Source records:
===

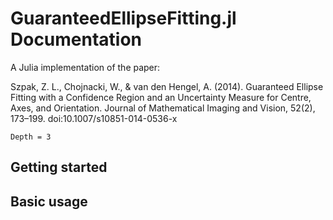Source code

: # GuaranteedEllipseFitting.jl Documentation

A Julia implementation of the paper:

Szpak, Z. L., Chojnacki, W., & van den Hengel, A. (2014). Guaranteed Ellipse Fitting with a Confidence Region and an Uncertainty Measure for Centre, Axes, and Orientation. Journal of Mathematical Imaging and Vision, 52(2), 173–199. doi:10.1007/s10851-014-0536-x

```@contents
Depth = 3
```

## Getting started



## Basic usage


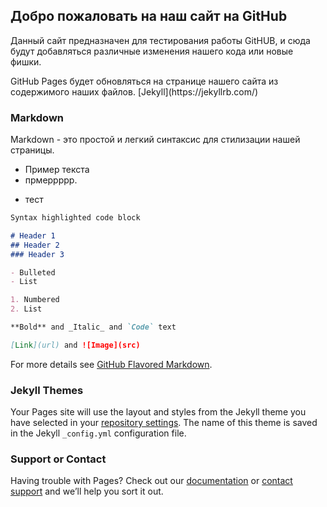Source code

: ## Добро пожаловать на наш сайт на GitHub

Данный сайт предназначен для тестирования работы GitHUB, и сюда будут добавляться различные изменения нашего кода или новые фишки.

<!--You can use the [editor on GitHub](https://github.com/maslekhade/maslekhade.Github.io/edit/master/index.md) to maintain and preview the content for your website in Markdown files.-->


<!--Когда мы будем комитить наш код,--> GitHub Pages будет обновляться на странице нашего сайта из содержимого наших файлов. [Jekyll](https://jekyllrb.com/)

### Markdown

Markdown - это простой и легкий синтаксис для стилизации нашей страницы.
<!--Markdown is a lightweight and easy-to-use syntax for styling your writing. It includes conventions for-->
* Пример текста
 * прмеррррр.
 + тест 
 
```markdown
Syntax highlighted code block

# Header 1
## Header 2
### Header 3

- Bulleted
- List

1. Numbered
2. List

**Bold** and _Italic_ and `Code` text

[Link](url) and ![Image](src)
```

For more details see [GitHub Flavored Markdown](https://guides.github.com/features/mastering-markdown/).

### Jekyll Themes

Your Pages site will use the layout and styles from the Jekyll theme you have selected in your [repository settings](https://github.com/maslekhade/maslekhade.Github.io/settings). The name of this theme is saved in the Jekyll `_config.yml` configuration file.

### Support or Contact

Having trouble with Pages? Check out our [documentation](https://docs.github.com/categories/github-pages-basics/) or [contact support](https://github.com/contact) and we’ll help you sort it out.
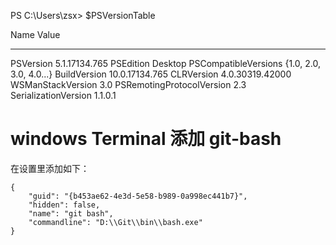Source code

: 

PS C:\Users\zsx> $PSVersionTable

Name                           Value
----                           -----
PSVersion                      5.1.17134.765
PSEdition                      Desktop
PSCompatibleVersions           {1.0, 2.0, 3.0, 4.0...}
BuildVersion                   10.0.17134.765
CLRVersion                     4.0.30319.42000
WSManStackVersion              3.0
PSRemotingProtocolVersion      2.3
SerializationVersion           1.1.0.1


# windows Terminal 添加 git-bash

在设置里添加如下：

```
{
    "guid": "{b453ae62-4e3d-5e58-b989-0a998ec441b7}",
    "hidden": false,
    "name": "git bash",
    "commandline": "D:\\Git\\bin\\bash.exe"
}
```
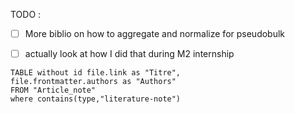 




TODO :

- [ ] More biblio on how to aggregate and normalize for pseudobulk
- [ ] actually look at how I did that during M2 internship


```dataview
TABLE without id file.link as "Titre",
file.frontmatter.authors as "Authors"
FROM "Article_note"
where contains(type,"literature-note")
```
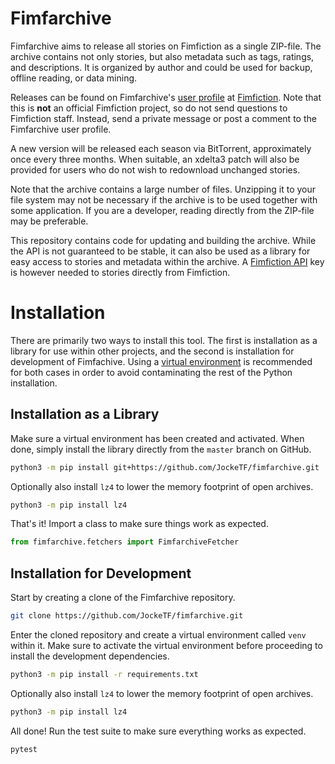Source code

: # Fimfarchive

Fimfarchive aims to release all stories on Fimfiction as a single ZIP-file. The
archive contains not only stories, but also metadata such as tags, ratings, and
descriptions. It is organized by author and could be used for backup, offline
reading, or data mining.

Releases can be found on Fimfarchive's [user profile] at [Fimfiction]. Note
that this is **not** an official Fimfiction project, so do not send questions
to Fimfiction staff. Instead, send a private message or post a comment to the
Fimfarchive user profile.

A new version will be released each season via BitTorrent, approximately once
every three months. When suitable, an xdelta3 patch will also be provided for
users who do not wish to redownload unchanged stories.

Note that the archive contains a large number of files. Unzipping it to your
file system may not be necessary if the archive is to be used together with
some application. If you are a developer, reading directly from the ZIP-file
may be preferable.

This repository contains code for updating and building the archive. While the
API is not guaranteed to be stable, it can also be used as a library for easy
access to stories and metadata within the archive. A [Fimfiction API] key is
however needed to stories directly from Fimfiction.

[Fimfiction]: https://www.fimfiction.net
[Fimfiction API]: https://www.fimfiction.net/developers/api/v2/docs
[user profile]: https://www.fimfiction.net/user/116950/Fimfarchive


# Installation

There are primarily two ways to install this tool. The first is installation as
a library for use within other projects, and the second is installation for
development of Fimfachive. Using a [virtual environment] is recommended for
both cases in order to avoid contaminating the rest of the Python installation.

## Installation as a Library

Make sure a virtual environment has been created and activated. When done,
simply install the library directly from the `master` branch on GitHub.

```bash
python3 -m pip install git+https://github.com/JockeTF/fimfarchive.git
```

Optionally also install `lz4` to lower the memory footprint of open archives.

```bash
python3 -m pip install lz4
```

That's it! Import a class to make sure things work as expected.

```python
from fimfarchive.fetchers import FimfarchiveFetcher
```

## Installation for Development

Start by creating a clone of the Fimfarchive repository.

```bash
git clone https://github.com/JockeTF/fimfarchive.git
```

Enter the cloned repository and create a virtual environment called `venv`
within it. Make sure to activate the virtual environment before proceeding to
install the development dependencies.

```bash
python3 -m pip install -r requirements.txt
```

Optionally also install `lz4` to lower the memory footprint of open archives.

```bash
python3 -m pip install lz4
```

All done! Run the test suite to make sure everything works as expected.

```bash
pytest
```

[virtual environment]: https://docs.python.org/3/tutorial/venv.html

===

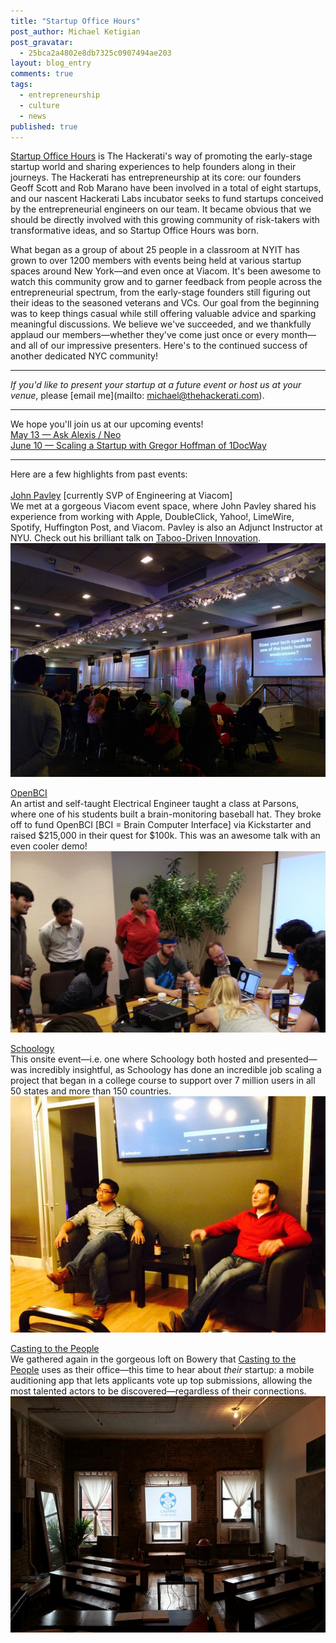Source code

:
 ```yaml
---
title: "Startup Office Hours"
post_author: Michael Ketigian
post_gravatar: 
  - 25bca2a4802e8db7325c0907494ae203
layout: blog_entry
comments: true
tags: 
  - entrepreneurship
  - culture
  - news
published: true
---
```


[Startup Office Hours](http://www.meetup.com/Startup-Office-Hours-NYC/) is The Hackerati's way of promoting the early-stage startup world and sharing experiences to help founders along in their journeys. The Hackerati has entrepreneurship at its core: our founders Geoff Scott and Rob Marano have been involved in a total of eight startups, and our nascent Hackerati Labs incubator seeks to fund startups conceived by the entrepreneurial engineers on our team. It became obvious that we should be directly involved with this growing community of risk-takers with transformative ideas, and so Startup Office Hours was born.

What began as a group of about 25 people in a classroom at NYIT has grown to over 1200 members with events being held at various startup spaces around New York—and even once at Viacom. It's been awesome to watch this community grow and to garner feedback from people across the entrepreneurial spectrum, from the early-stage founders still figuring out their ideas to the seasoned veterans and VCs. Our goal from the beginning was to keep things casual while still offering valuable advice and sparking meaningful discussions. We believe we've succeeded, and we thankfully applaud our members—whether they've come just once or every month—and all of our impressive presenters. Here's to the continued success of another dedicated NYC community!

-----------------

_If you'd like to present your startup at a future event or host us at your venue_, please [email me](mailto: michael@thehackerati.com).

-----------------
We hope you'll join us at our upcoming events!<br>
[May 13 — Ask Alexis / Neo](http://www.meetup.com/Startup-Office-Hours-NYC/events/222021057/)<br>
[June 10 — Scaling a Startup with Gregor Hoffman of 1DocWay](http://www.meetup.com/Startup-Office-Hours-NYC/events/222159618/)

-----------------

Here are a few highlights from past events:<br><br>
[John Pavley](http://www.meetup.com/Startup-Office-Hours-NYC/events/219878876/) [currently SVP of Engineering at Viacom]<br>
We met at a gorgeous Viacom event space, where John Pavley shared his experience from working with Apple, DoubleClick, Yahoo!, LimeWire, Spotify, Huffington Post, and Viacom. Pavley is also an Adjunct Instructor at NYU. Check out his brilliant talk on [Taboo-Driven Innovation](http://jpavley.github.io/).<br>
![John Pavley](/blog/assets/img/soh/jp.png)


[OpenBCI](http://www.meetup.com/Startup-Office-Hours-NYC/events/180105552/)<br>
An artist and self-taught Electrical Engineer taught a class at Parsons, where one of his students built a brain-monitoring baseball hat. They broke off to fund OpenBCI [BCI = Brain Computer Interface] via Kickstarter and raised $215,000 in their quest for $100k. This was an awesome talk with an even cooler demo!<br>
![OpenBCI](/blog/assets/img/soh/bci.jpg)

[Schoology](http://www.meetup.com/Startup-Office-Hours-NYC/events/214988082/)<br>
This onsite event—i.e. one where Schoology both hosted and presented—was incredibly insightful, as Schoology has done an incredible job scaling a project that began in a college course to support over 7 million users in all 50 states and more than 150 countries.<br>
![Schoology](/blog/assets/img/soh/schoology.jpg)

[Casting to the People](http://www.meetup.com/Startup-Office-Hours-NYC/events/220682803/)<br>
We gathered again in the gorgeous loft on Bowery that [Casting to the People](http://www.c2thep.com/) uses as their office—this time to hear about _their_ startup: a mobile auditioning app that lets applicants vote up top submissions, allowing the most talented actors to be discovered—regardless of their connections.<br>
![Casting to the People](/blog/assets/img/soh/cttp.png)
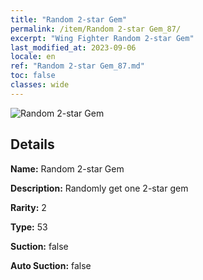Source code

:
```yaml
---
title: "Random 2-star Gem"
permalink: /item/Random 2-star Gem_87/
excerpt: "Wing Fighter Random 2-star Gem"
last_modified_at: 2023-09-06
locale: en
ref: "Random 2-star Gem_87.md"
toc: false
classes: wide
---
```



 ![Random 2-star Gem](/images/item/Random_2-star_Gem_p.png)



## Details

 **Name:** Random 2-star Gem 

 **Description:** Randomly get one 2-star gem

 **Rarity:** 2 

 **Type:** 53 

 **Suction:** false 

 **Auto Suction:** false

===

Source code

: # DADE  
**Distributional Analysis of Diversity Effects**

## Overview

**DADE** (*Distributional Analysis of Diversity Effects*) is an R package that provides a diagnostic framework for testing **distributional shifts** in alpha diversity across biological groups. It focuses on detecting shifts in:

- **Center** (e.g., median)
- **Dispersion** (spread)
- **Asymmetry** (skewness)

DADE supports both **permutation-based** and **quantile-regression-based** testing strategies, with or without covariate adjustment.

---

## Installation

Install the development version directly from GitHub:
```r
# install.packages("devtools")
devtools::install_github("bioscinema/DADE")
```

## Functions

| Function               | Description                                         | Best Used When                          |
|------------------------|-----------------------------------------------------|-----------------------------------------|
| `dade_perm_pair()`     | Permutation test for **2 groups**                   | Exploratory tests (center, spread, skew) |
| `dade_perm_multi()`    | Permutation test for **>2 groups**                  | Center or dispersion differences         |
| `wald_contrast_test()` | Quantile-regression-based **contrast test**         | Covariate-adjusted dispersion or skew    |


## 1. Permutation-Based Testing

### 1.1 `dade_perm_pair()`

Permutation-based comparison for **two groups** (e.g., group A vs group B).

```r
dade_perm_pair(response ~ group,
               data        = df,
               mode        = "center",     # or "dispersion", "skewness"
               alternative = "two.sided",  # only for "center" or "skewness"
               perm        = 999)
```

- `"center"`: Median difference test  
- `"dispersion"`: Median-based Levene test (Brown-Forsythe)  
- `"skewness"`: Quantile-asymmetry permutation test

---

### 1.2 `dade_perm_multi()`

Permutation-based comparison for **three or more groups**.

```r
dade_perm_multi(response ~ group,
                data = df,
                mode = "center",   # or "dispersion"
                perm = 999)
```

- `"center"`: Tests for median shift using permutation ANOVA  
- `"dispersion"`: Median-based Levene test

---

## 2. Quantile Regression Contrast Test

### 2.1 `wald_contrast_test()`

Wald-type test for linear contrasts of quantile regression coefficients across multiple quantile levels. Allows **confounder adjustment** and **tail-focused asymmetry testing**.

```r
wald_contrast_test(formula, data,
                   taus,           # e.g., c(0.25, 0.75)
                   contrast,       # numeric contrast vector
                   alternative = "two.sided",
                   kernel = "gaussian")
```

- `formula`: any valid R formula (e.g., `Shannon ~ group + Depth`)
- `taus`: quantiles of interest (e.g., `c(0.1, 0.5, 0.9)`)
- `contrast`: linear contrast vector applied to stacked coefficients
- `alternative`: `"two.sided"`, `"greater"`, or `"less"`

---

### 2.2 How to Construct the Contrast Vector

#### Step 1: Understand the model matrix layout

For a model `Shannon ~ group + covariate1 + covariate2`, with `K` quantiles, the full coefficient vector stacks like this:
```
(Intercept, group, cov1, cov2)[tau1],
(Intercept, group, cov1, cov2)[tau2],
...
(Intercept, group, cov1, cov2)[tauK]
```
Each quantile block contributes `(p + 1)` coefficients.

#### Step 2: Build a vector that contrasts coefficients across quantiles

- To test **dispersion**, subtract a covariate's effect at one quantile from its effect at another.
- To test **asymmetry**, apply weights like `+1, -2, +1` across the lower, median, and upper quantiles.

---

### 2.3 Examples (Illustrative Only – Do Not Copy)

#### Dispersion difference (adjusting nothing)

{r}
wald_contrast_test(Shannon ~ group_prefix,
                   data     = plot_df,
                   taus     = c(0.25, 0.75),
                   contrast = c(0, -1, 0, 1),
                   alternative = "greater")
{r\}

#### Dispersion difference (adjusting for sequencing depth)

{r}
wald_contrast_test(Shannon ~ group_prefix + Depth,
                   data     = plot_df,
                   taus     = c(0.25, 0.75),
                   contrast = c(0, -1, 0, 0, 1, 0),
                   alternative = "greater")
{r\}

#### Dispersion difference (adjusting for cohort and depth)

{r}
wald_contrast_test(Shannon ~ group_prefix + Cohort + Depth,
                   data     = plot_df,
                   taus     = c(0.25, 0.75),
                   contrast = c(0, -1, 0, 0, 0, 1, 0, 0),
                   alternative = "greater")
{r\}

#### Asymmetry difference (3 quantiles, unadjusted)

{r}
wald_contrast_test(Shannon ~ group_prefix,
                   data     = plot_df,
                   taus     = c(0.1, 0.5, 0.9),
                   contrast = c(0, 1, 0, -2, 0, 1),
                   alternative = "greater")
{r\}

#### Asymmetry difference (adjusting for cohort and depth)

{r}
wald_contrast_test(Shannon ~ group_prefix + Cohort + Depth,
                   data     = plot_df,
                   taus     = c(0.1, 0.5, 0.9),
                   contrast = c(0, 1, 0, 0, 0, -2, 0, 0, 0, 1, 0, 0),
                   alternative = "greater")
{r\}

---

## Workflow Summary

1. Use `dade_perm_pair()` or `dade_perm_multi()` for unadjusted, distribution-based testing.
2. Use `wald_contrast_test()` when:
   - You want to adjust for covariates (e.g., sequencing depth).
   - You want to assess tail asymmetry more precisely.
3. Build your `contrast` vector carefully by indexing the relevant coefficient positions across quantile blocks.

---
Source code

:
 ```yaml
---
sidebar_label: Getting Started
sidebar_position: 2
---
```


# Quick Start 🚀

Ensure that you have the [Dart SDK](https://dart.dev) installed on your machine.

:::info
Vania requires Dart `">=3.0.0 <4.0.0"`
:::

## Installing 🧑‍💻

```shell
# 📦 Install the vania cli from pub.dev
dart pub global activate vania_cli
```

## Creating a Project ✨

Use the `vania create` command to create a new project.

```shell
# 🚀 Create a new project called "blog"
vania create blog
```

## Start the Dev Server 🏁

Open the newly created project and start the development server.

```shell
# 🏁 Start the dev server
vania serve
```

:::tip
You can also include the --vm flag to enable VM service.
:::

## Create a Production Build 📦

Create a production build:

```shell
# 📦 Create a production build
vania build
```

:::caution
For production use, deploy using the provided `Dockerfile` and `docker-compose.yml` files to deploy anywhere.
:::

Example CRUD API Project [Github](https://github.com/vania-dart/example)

===

* _Task brief_
Please copy each line of the records above in which the word "Diversity" can be found.

* _Response to this task_
**Distributional Analysis of Diversity Effects**
**DADE** (*Distributional Analysis of Diversity Effects*) is an R package that provides a diagnostic framework for testing **distributional shifts** in alpha diversity across biological groups. It focuses on detecting shifts in:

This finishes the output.